■ **DATA FOR ANALYSIS**
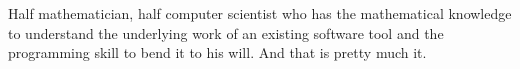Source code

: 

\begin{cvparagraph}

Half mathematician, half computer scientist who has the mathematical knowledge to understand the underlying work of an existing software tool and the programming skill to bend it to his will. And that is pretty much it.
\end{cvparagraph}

■ **REQUIRED WORK**
Go through the listing above and write it all out exactly, leaving out any picture.

■ **PROBLEM SOLUTION**
Source code

: 

\begin{cvparagraph}

Half mathematician, half computer scientist who has the mathematical knowledge to understand the underlying work of an existing software tool and the programming skill to bend it to his will. And that is pretty much it.
\end{cvparagraph}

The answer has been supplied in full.